Palabras de espiritualidad

Cómo reconocer cuando la Gracia viene al hombre

    • Foto: Oana Nechifor

      Foto: Oana Nechifor

Mientras más se acerca la Gracia al alma, más consuelo recibe ésta de los santos tormentos de nuestro Señor Jesucristo.

Hay muchas visiones que son engaños del maligno, pero hay que saber distingirlas de las señales de la Gracia. Así, cuando el espíritu del engaño se acerca al hombre, le nubla la mente y se la animaliza. Le endurece el corazón, se lo oscurece, se lo llena de miedo, temor y vanidad. Le endurece la mirada, le perturba el cerebro, estremeciéndole todo el cuerpo. Lo embauca, presentando ante sus ojos una luz que no brilla y que no es pura, sino más bien roja. Le desata la mente y se la demoniza, llenándole la boca de palabras vulgares y blasfemas. Quien ve ese espíritu de la mentira tiende a devenir colérico e iracundo. Llega a descoonocer la humildad y las verdaderas lágrimas. Siempre se envanece de sus bondades, porque está lleno de vanagloria y ha perdido el temor de Dios, dejándose conducir por sus iniquidades. Finalmente, pierde por completo su mente y se dirige a la completa destrucción. Que el Señor nos libre de todo esto.

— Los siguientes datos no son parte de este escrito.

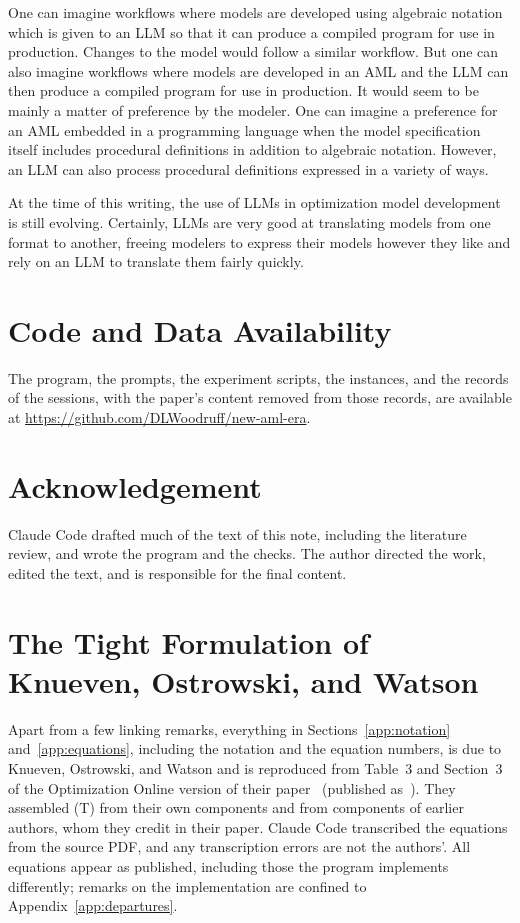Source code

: \documentclass[11pt]{article}
\begin{document}
One can imagine workflows where models are developed using algebraic
notation which is given to an LLM so that it can produce a compiled
program for use in production. Changes to the model would follow a
similar workflow. But one can also imagine workflows where models are
developed in an AML and the LLM can then produce a compiled program
for use in production. It would seem to be mainly a matter of
preference by the modeler.  One can imagine a preference
for an AML embedded in a programming language when the model
specification itself includes procedural definitions in addition to
algebraic notation. However, an LLM can also process procedural definitions
expressed in a variety of ways.

At the time of this writing, the use of LLMs in optimization model
development is still evolving. Certainly, LLMs are very good at
translating models from one format to another, freeing modelers to
express their models however they like and rely on an LLM to translate
them fairly quickly.

\section*{Code and Data Availability}

The program, the prompts, the experiment scripts, the instances, and the records of the sessions, with the paper's content removed from those records, are available at \url{https://github.com/DLWoodruff/new-aml-era}.

\section*{Acknowledgement}

Claude Code drafted much of the text of this note, including the literature review, and wrote the program and the checks. The author directed the work, edited the text, and is responsible for the final content.

\appendix

\section{The Tight Formulation of Knueven, Ostrowski, and Watson}
\label{app:formulation}

Apart from a few linking remarks, everything in Sections~\ref{app:notation} and~\ref{app:equations}, including the notation and the equation numbers, is due to Knueven, Ostrowski, and Watson and is reproduced from Table~3 and Section~3 of the Optimization Online version of their paper~\cite{knueven2018ool} (published as~\cite{knueven2020}). They assembled (T) from their own components and from components of earlier authors, whom they credit in their paper. Claude Code transcribed the equations from the source PDF, and any transcription errors are not the authors'. All equations appear as published, including those the program implements differently; remarks on the implementation are confined to Appendix~\ref{app:departures}.
\end{document}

Al contrario, las señales de la Gracia del Espíritu Santo son las siguientes: concentra la mente del hombre y lo hace ser humilde, le recuerda siempre la muerte, sus propios pecados, el Juicio Final y el castigo eterno. Sensibiliza su alma, de tal forma que la persona se llena de contrición y de llanto con facilidad. Mientras más se acerca al alma, más consuelo recibe ésta de los santos tormentos de nuestro Señor Jesucristo, y por Su infinito amor a la humanidad le manifiesta visiones enaltecedoras y verdaderas:

  • con relación al poder infinito de Dios, que con una sola palabra lo creó todo;

  • con relación al infinito poder, que todo lo conduce y todo lo tutela;

  • con relación a la inefable Santísima Trinidad y al inmenso abismo de la existencia divina.

Entonces la mente se deja tomar por esa luz, llenándose del conocimiento divino. El corazón se vuelve sereno y manso, llenándose de los frutos del Espíritu Santo: alegría, paz, paciencia, bondad, compasión, amor, humildad y otros. El alma recibe, así, una felicidad que no puede expresarse.